Nessuna parola di condanna arriva dalla struttura diretta da Zurlo. Soltanto sgomento, incredulità e tanta rabbia: «Era il Maradona dei pugili - ribadisce il maestro - un grandissimo talento che poteva fare molto di più della splendida carriera che ha fatto. Pietro è il mio più grande rimpianto di educatore e di maestro di boxe. Sono riuscito a distogliere tanti ragazzi dalle insidie della strada e di un territorio difficile come il nostro. Purtroppo con Pietro ho fallito. E questo mi fa molto male». Gli fa eco il figlio Biagio: «Siamo rimasti molto male alla notizia dell'arresto. Anche se non lo vedevamo da tempo, Pietro è un pezzo di storia della nostra palestra dove è cresciuto. La nostra è una grande famiglia, e quando accade una cosa del genere siamo tutti coinvolti emotivamente».

Biagio Zurlo rivendica con orgoglio il ruolo della palestra nella quale, sottolinea, «continuiamo a svolgere attività sociale e di prevenzione: siamo un punto di riferimento per il riscatto di tanti giovani torresi». Giacobbe Fragomeni, ex campione del mondo, lancia un messaggio ad Aurino: «Anche io - dice sono caduto e mi sono rialzato tante volte grazie alla boxe.
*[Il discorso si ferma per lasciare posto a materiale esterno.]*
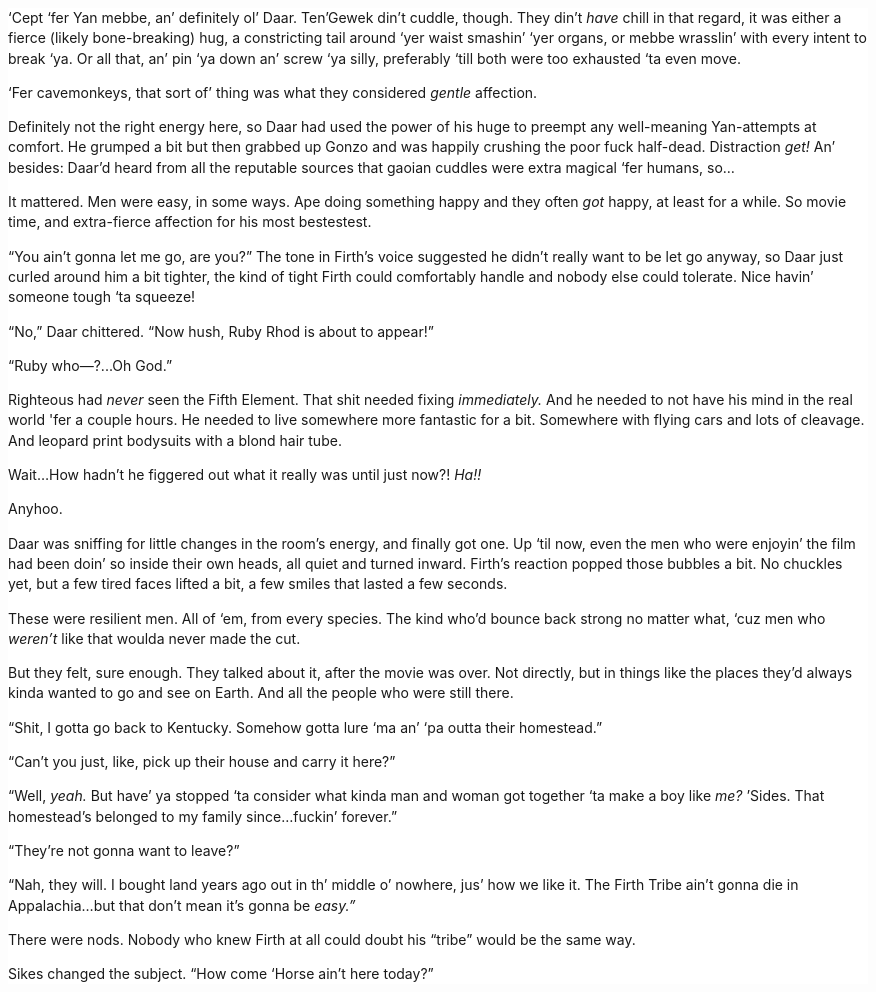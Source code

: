 ‘Cept ‘fer Yan mebbe, an’ definitely ol’ Daar. Ten’Gewek din’t cuddle, though. They din’t *have* chill in that regard, it was either a fierce (likely bone-breaking) hug, a constricting tail around ‘yer waist smashin’ ‘yer organs, or mebbe wrasslin’ with every intent to break ‘ya. Or all that, an’ pin ‘ya down an’ screw ‘ya silly, preferably ‘till both were too exhausted ‘ta even move.

‘Fer cavemonkeys, that sort of’ thing was what they considered *gentle* affection.

Definitely not the right energy here, so Daar had used the power of his huge to preempt any well-meaning Yan-attempts at comfort. He grumped a bit but then grabbed up Gonzo and was happily crushing the poor fuck half-dead. Distraction *get!* An’ besides: Daar’d heard from all the reputable sources that gaoian cuddles were extra magical ‘fer humans, so…

It mattered. Men were easy, in some ways. Ape doing something happy and they often *got* happy, at least for a while. So movie time, and extra-fierce affection for his most bestestest.

“You ain’t gonna let me go, are you?” The tone in Firth’s voice suggested he didn’t really want to be let go anyway, so Daar just curled around him a bit tighter, the kind of tight Firth could comfortably handle and nobody else could tolerate. Nice havin’ someone tough ‘ta squeeze!

“No,” Daar chittered. “Now hush, Ruby Rhod is about to appear!”

“Ruby who—?...Oh God.”

Righteous had *never* seen the Fifth Element. That shit needed fixing *immediately.* And he needed to not have his mind in the real world 'fer a couple hours. He needed to live somewhere more fantastic for a bit. Somewhere with flying cars and lots of cleavage. And leopard print bodysuits with a blond hair tube.

Wait…How hadn’t he figgered out what it really was until just now?! *Ha!!*

Anyhoo.

Daar was sniffing for little changes in the room’s energy, and finally got one. Up ‘til now, even the men who were enjoyin’ the film had been doin’ so inside their own heads, all quiet and turned inward. Firth’s reaction popped those bubbles a bit. No chuckles yet, but a few tired faces lifted a bit, a few smiles that lasted a few seconds.

These were resilient men. All of ‘em, from every species. The kind who’d bounce back strong no matter what, ‘cuz men who *weren’t* like that woulda never made the cut.

But they felt, sure enough. They talked about it, after the movie was over. Not directly, but in things like the places they’d always kinda wanted to go and see on Earth. And all the people who were still there.

“Shit, I gotta go back to Kentucky. Somehow gotta lure ‘ma an’ ‘pa outta their homestead.”

“Can’t you just, like, pick up their house and carry it here?”

“Well, *yeah.* But have’ ya stopped ‘ta consider what kinda man and woman got together ‘ta make a boy like *me?* ’Sides. That homestead’s belonged to my family since…fuckin’ forever.”

“They’re not gonna want to leave?”

“Nah, they will. I bought land years ago out in th’ middle o’ nowhere, jus’ how we like it. The Firth Tribe ain’t gonna die in Appalachia…but that don’t mean it’s gonna be *easy.”*

There were nods. Nobody who knew Firth at all could doubt his “tribe” would be the same way.

Sikes changed the subject. “How come ‘Horse ain’t here today?”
Sono uscito dalla droga con grande forza di volontà cominciando un viaggio interiore che continua ancora oggi. Per cambiare bisogna volerlo. Pensando a mia moglie e ai miei figli ho voluto fortemente dire basta con quella vita. Perciò rivolgo un invito a Pietro. Nel momento in cui risolve i suoi problemi con la giustizia lo aspetto nella mia palestra, a Milano, per ricominciare esattamente da dove aveva lasciato».